| EXERCISE DIRECTIONS |
I'd like the data beneath this line reproduced exactly, without any of its images.

SOURCE DATA START

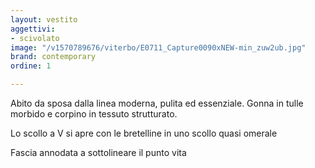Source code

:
 ```yaml
---
layout: vestito
aggettivi:
- scivolato
image: "/v1570789676/viterbo/E0711_Capture0090xNEW-min_zuw2ub.jpg"
brand: contemporary
ordine: 1

---
```

Abito da sposa dalla linea moderna, pulita ed essenziale. Gonna in tulle morbido e corpino in tessuto strutturato.

Lo scollo a V si apre con le bretelline in uno scollo quasi omerale

Fascia annodata a sottolineare il punto vita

SOURCE DATA END

| WRITTEN RESPONSE |
Source code

:
 ```yaml
---
layout: vestito
aggettivi:
- scivolato
image: "/v1570789676/viterbo/E0711_Capture0090xNEW-min_zuw2ub.jpg"
brand: contemporary
ordine: 1

---
```

Abito da sposa dalla linea moderna, pulita ed essenziale. Gonna in tulle morbido e corpino in tessuto strutturato.

Lo scollo a V si apre con le bretelline in uno scollo quasi omerale

Fascia annodata a sottolineare il punto vita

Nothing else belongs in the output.